A key premise of this article was that the enemy of high performance is not stress but rather lack of discipline and intermittent recovery practices. Loehr and Schwartz suggest that effective energy management has two key components:
1. Balance – There needs to a rhythmic movement between energy expenditure (stress) and energy renewal (recovery) activities. Chronic stress without recovery will deplete energy reserves and lead to larger issues.
2. Rituals – Recovery needs to be approached strategically by creating daily habits that renew energy.
Energy comes from four main sources in human beings including the body (physical), mind, emotions and human spirit. In each area, energy can be expanded and regularly renewed by establishing specific rituals such as:
- Physical – Provides you with the endurance needed to sustain the effort. Getting exercise, sleep and proper nutrition can help produce energy needed to manage the demands of multiple roles.
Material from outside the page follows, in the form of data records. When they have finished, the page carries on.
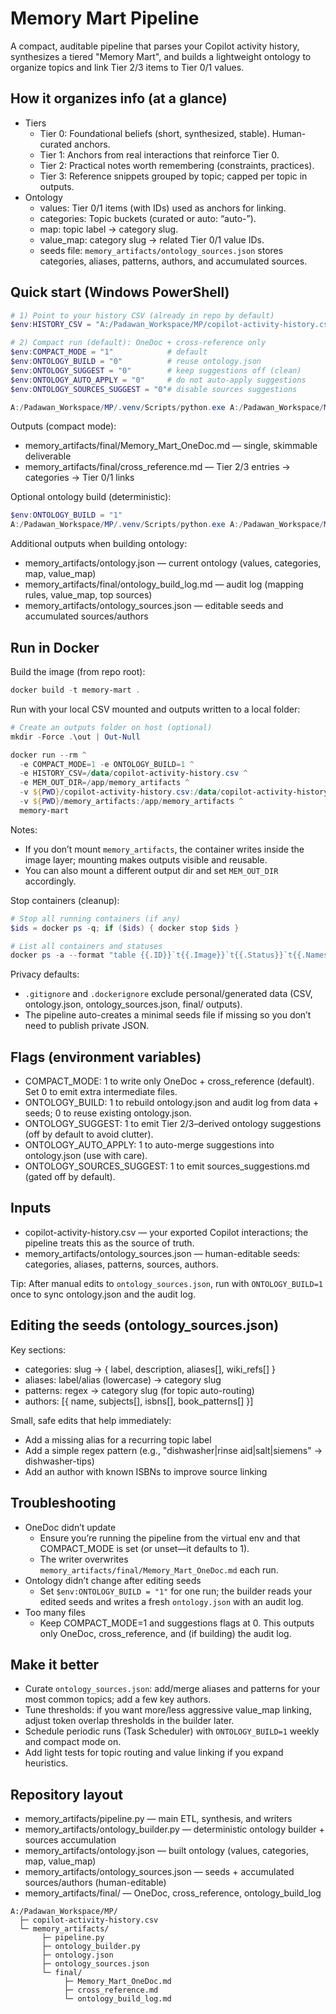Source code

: # Memory Mart Pipeline

A compact, auditable pipeline that parses your Copilot activity history, synthesizes a tiered "Memory Mart", and builds a lightweight ontology to organize topics and link Tier 2/3 items to Tier 0/1 values.

## How it organizes info (at a glance)

- Tiers
  - Tier 0: Foundational beliefs (short, synthesized, stable). Human-curated anchors.
  - Tier 1: Anchors from real interactions that reinforce Tier 0.
  - Tier 2: Practical notes worth remembering (constraints, practices).
  - Tier 3: Reference snippets grouped by topic; capped per topic in outputs.
- Ontology
  - values: Tier 0/1 items (with IDs) used as anchors for linking.
  - categories: Topic buckets (curated or auto: “auto-<slug>”).
  - map: topic label → category slug.
  - value_map: category slug → related Tier 0/1 value IDs.
  - seeds file: `memory_artifacts/ontology_sources.json` stores categories, aliases, patterns, authors, and accumulated sources.

## Quick start (Windows PowerShell)

```powershell
# 1) Point to your history CSV (already in repo by default)
$env:HISTORY_CSV = "A:/Padawan_Workspace/MP/copilot-activity-history.csv"

# 2) Compact run (default): OneDoc + cross-reference only
$env:COMPACT_MODE = "1"            # default
$env:ONTOLOGY_BUILD = "0"          # reuse ontology.json
$env:ONTOLOGY_SUGGEST = "0"        # keep suggestions off (clean)
$env:ONTOLOGY_AUTO_APPLY = "0"     # do not auto-apply suggestions
$env:ONTOLOGY_SOURCES_SUGGEST = "0"# disable sources suggestions

A:/Padawan_Workspace/MP/.venv/Scripts/python.exe A:/Padawan_Workspace/MP/memory_artifacts/pipeline.py
```

Outputs (compact mode):
- memory_artifacts/final/Memory_Mart_OneDoc.md — single, skimmable deliverable
- memory_artifacts/final/cross_reference.md — Tier 2/3 entries → categories → Tier 0/1 links

Optional ontology build (deterministic):
```powershell
$env:ONTOLOGY_BUILD = "1"
A:/Padawan_Workspace/MP/.venv/Scripts/python.exe A:/Padawan_Workspace/MP/memory_artifacts/pipeline.py
```
Additional outputs when building ontology:
- memory_artifacts/ontology.json — current ontology (values, categories, map, value_map)
- memory_artifacts/final/ontology_build_log.md — audit log (mapping rules, value_map, top sources)
- memory_artifacts/ontology_sources.json — editable seeds and accumulated sources/authors

## Run in Docker

Build the image (from repo root):

```powershell
docker build -t memory-mart .
```

Run with your local CSV mounted and outputs written to a local folder:

```powershell
# Create an outputs folder on host (optional)
mkdir -Force .\out | Out-Null

docker run --rm ^
  -e COMPACT_MODE=1 -e ONTOLOGY_BUILD=1 ^
  -e HISTORY_CSV=/data/copilot-activity-history.csv ^
  -e MEM_OUT_DIR=/app/memory_artifacts ^
  -v ${PWD}/copilot-activity-history.csv:/data/copilot-activity-history.csv:ro ^
  -v ${PWD}/memory_artifacts:/app/memory_artifacts ^
  memory-mart
```

Notes:
- If you don’t mount `memory_artifacts`, the container writes inside the image layer; mounting makes outputs visible and reusable.
- You can also mount a different output dir and set `MEM_OUT_DIR` accordingly.

Stop containers (cleanup):

```powershell
# Stop all running containers (if any)
$ids = docker ps -q; if ($ids) { docker stop $ids }

# List all containers and statuses
docker ps -a --format "table {{.ID}}`t{{.Image}}`t{{.Status}}`t{{.Names}}"
```

Privacy defaults:
- `.gitignore` and `.dockerignore` exclude personal/generated data (CSV, ontology.json, ontology_sources.json, final/ outputs).
- The pipeline auto-creates a minimal seeds file if missing so you don’t need to publish private JSON.

## Flags (environment variables)
- COMPACT_MODE: 1 to write only OneDoc + cross_reference (default). Set 0 to emit extra intermediate files.
- ONTOLOGY_BUILD: 1 to rebuild ontology.json and audit log from data + seeds; 0 to reuse existing ontology.json.
- ONTOLOGY_SUGGEST: 1 to emit Tier 2/3–derived ontology suggestions (off by default to avoid clutter).
- ONTOLOGY_AUTO_APPLY: 1 to auto-merge suggestions into ontology.json (use with care).
- ONTOLOGY_SOURCES_SUGGEST: 1 to emit sources_suggestions.md (gated off by default).

## Inputs
- copilot-activity-history.csv — your exported Copilot interactions; the pipeline treats this as the source of truth.
- memory_artifacts/ontology_sources.json — human-editable seeds: categories, aliases, patterns, sources, authors.

Tip: After manual edits to `ontology_sources.json`, run with `ONTOLOGY_BUILD=1` once to sync ontology.json and the audit log.

## Editing the seeds (ontology_sources.json)
Key sections:
- categories: slug → { label, description, aliases[], wiki_refs[] }
- aliases: label/alias (lowercase) → category slug
- patterns: regex → category slug (for topic auto-routing)
- authors: [{ name, subjects[], isbns[], book_patterns[] }]

Small, safe edits that help immediately:
- Add a missing alias for a recurring topic label
- Add a simple regex pattern (e.g., "dishwasher|rinse aid|salt|siemens" → dishwasher-tips)
- Add an author with known ISBNs to improve source linking

## Troubleshooting
- OneDoc didn’t update
  - Ensure you’re running the pipeline from the virtual env and that COMPACT_MODE is set (or unset—it defaults to 1).
  - The writer overwrites `memory_artifacts/final/Memory_Mart_OneDoc.md` each run.
- Ontology didn’t change after editing seeds
  - Set `$env:ONTOLOGY_BUILD = "1"` for one run; the builder reads your edited seeds and writes a fresh `ontology.json` with an audit log.
- Too many files
  - Keep COMPACT_MODE=1 and suggestions flags at 0. This outputs only OneDoc, cross_reference, and (if building) the audit log.

## Make it better
- Curate `ontology_sources.json`: add/merge aliases and patterns for your most common topics; add a few key authors.
- Tune thresholds: if you want more/less aggressive value_map linking, adjust token overlap thresholds in the builder later.
- Schedule periodic runs (Task Scheduler) with `ONTOLOGY_BUILD=1` weekly and compact mode on.
- Add light tests for topic routing and value linking if you expand heuristics.

## Repository layout
- memory_artifacts/pipeline.py — main ETL, synthesis, and writers
- memory_artifacts/ontology_builder.py — deterministic ontology builder + sources accumulation
- memory_artifacts/ontology.json — built ontology (values, categories, map, value_map)
- memory_artifacts/ontology_sources.json — seeds + accumulated sources/authors (human-editable)
- memory_artifacts/final/ — OneDoc, cross_reference, ontology_build_log

```text
A:/Padawan_Workspace/MP/
  ├─ copilot-activity-history.csv
  └─ memory_artifacts/
       ├─ pipeline.py
       ├─ ontology_builder.py
       ├─ ontology.json
       ├─ ontology_sources.json
       └─ final/
            ├─ Memory_Mart_OneDoc.md
            ├─ cross_reference.md
            └─ ontology_build_log.md
```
Creating daily habits such as parking the car 20 minutes away and walking to and from work can be a simple ritual that promotes fitness development.
- Emotional – Creates the internal climate impacting performance and stress levels. Having methods to process emotions, being mindful and letting go of things outside of your control can produce positive emotions and energy.
Having a daily habit of taking two five-minute breaks out of your day to practice mindful breathing can calm the fight/flight system.
- Mental – Aims to enhance cognitive capacities such as focus and critical thinking skills. Developing the daily habit of taking a 10-minute break to disengage from work in the morning and afternoon can result in higher and more sustainable focus and productivity.
- Spiritual – Connecting to deeper values and sense of purpose can serve as a powerful source of motivation, focus, determination and resilience.
Establishing a ritual around what is most important, like family connection, and having daily dinner together can provide healthy perspective and renew energy.
Strategic approach
Like a child who has just entered the county fair being pulled in multiple directions, it is important to have a strategic approach to managing the different draws on your attention. To become more “balanced” and manage multiple roles effectively, consider the following:
- Shift your thinking from trying to have it all to having what matters the most. Take personal responsibility for achieving balance and make deliberate choices of how, when and where you are going to spend your resources.
- Be actively aware of stress signals and develop a systematic approach to monitor, and respond to, warning signs.
- Establish daily habits to expand and renew energy so you can sustain the effort needed to manage the demands of multiple roles.
As Nigel Marsh said in his TED talk on balance, “With the smallest investment in the right places, you can radically transform the quality of your relationships and the quality of your life.” PD
Karen MacNeill, Ph.D., R.Psyc., is a psychologist at Copeman Healthcare Center.